(Data items)
# # # # # # #

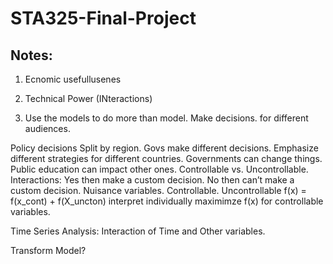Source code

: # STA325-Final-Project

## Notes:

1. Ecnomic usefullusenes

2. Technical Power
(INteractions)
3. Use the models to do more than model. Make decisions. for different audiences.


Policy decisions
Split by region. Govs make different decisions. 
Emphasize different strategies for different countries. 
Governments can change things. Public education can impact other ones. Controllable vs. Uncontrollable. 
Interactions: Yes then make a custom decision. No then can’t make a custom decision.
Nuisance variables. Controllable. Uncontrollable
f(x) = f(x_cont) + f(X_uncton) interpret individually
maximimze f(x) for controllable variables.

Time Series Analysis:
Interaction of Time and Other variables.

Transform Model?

# # # # # # #

> Exercise directions: Among the lines above, the ones holding the word "Time" must be counted; only that count is to be given.

> Task answer: 2